Learn vocabulary for communicating database replication: lag, read replicas, consistency trade-offs, and failover.
0 / 5 completed
1 / 5
What is 'replication lag' in database vocabulary?
Replication lag is the delay between a write committed on the primary and the same write being visible on read replicas. In asynchronous replication, replicas may lag by milliseconds to seconds depending on write volume and network conditions. High lag means replicas serve stale data.
2 / 5
What is 'read replica' in database architecture vocabulary?
A read replica is a continuously replicated copy of the primary that can serve SELECT queries. Applications route reads to replicas (reducing primary load) and writes to the primary. The trade-off: reads from replicas may be slightly stale due to replication lag.
3 / 5
What is 'eventual consistency' in the context of database replication?

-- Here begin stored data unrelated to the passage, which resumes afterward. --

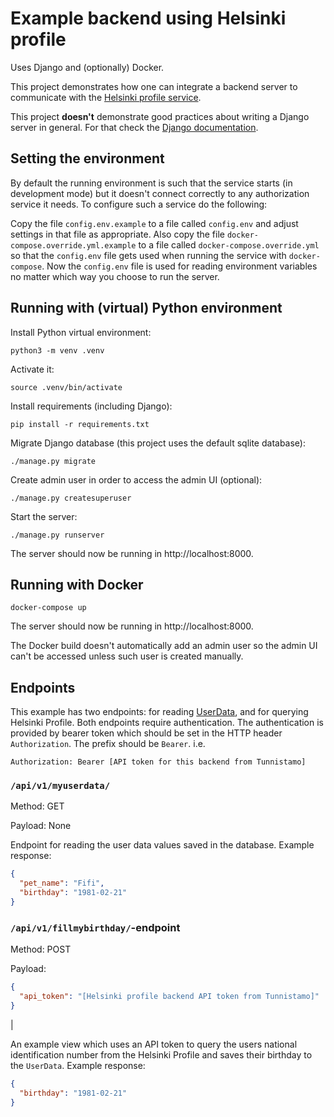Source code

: # Example backend using Helsinki profile

Uses Django and (optionally) Docker.

This project demonstrates how one can integrate a backend server to communicate with the [Helsinki profile service](https://github.com/City-of-Helsinki/open-city-profile).

This project **doesn't** demonstrate good practices about writing a Django server in general. For that check the [Django documentation](https://docs.djangoproject.com/).

## Setting the environment

By default the running environment is such that the service starts (in development mode) but it doesn't connect correctly to any authorization service it needs. To configure such a service do the following:

Copy the file `config.env.example` to a file called `config.env` and adjust settings in that file as appropriate. Also copy the file `docker-compose.override.yml.example` to a file called `docker-compose.override.yml` so that the `config.env` file gets used when running the service with `docker-compose`. Now the `config.env` file is used for reading environment variables no matter which way you choose to run the server.

## Running with (virtual) Python environment

Install Python virtual environment:

    python3 -m venv .venv

Activate it:

    source .venv/bin/activate

Install requirements (including Django):

    pip install -r requirements.txt

Migrate Django database (this project uses the default sqlite database):

    ./manage.py migrate

Create admin user in order to access the admin UI (optional):

    ./manage.py createsuperuser

Start the server:

    ./manage.py runserver

The server should now be running in http://localhost:8000.

## Running with Docker

    docker-compose up

The server should now be running in http://localhost:8000.

The Docker build doesn't automatically add an admin user so the admin UI can't be accessed unless such user is created manually.

## Endpoints

This example has two endpoints: for reading [UserData](users/models.py), and for querying Helsinki Profile. Both endpoints require authentication. The authentication is provided by bearer token which should be set in the HTTP header `Authorization`. The prefix should be `Bearer`. i.e.

`Authorization: Bearer [API token for this backend from Tunnistamo]`



### `/api/v1/myuserdata/`

Method: GET

Payload: None

Endpoint for reading the user data values saved in the database. Example response:

```json
{
  "pet_name": "Fifi",
  "birthday": "1981-02-21"
}
```

### `/api/v1/fillmybirthday/`-endpoint

Method: POST

Payload:
```json
{
  "api_token": "[Helsinki profile backend API token from Tunnistamo]"
}
```
|

An example view which uses an API token to query the users national identification number from the Helsinki Profile and saves their birthday to the `UserData`. Example response:

```json
{
  "birthday": "1981-02-21"
}
```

Eventual consistency: if no new writes occur, all replicas will eventually converge to the same state. In practice, this means reads from replicas may return older data. Applications must be designed to tolerate stale reads or use techniques like read-your-writes consistency routing.
4 / 5
What is a 'failover' in database replication vocabulary?
Failover is the process of making a replica the new primary after primary failure. Automatic failover (e.g., PostgreSQL with Patroni, MySQL Group Replication) detects failure and promotes a replica within seconds. Manual failover requires operator intervention. RTO (Recovery Time Objective) measures how fast failover must complete.
5 / 5
What is 'replication slot' in PostgreSQL vocabulary?
A PostgreSQL replication slot tracks a replica's replication progress and retains WAL segments until the replica has consumed them. Risk: if a replica falls far behind or disconnects permanently, the slot causes unbounded WAL accumulation on the primary — a common cause of disk exhaustion.